Write On! Choosing From 7 Free Tools For More Readable Writing On A Shoestring 🗣️
Explorations of measuring readability accurately enough to be useful for improving my writing on a shoestring budget - what tool I chose and why. (Audio; 21:22)
Most of us have to write for our jobs and daily lives. We write emails, letters, resumes, and so much more. Some of us even want to write (hello, Substackers 👋). I’m working this year on becoming a better writer. If you’re curious about better writing, too, read on!
During June, I’ve been on a side quest from my AI-focused writing, looking into tools for improving readability. This post summarizes what I’ve learned about readability, metrics, and available free tools.
TL;DR I’m now using one new tool and my data to help me improve the readability of my writing on an “ethical shoestring” budget. I might use two others in my monthly retrospectives if I can resolve some concerns about their AI ethics and privacy.
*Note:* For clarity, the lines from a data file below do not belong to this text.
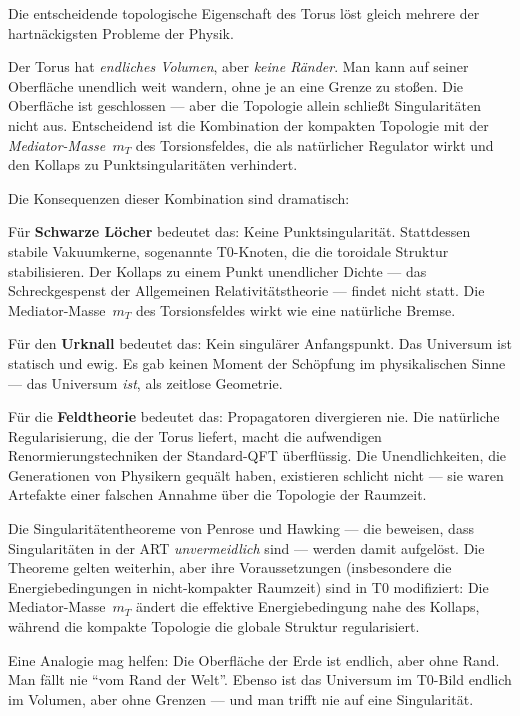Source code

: Die entscheidende topologische Eigenschaft des Torus löst gleich mehrere der hartnäckigsten Probleme der Physik.

Der Torus hat \emph{endliches Volumen}, aber \emph{keine Ränder}. Man kann auf seiner Oberfläche unendlich weit wandern, ohne je an eine Grenze zu stoßen. Die Oberfläche ist geschlossen --- aber die Topologie allein schließt Singularitäten nicht aus. Entscheidend ist die Kombination der kompakten Topologie mit der \emph{Mediator-Masse~$m_T$} des Torsionsfeldes, die als natürlicher Regulator wirkt und den Kollaps zu Punktsingularitäten verhindert.

Die Konsequenzen dieser Kombination sind dramatisch:

Für \textbf{Schwarze Löcher} bedeutet das: Keine Punktsingularität. Stattdessen stabile Vakuumkerne, sogenannte T0-Knoten, die die toroidale Struktur stabilisieren. Der Kollaps zu einem Punkt unendlicher Dichte --- das Schreckgespenst der Allgemeinen Relativitätstheorie --- findet nicht statt. Die Mediator-Masse~$m_T$ des Torsionsfeldes wirkt wie eine natürliche Bremse.

Für den \textbf{Urknall} bedeutet das: Kein singulärer Anfangspunkt. Das Universum ist statisch und ewig. Es gab keinen Moment der Schöpfung im physikalischen Sinne --- das Universum \emph{ist}, als zeitlose Geometrie.

Für die \textbf{Feldtheorie} bedeutet das: Propagatoren divergieren nie. Die natürliche Regularisierung, die der Torus liefert, macht die aufwendigen Renormierungstechniken der Standard-QFT überflüssig. Die Unendlichkeiten, die Generationen von Physikern gequält haben, existieren schlicht nicht --- sie waren Artefakte einer falschen Annahme über die Topologie der Raumzeit.

Die Singularitätentheoreme von Penrose und Hawking --- die beweisen, dass Singularitäten in der ART \emph{unvermeidlich} sind --- werden damit aufgelöst. Die Theoreme gelten weiterhin, aber ihre Voraussetzungen (insbesondere die Energiebedingungen in nicht-kompakter Raumzeit) sind in T0 modifiziert: Die Mediator-Masse~$m_T$ ändert die effektive Energiebedingung nahe des Kollaps, während die kompakte Topologie die globale Struktur regularisiert.

Eine Analogie mag helfen: Die Oberfläche der Erde ist endlich, aber ohne Rand. Man fällt nie \enquote{vom Rand der Welt}. Ebenso ist das Universum im T0-Bild endlich im Volumen, aber ohne Grenzen --- und man trifft nie auf eine Singularität.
This is my main post on readability metrics, tools, and evaluations. Five bonus pages provide details.
Readability features of Microsoft Word and why I’m looking for a new tool.
What “readable” means, 16 metrics, the 6 I chose to evaluate, and why.
14 readability analysis tools besides Word, the 7 I chose to evaluate, and why.
Data on writing about data: Results from trying 7 online readability tools.
“Scuba dive” page on how the tools worked on the 5 evaluated cases.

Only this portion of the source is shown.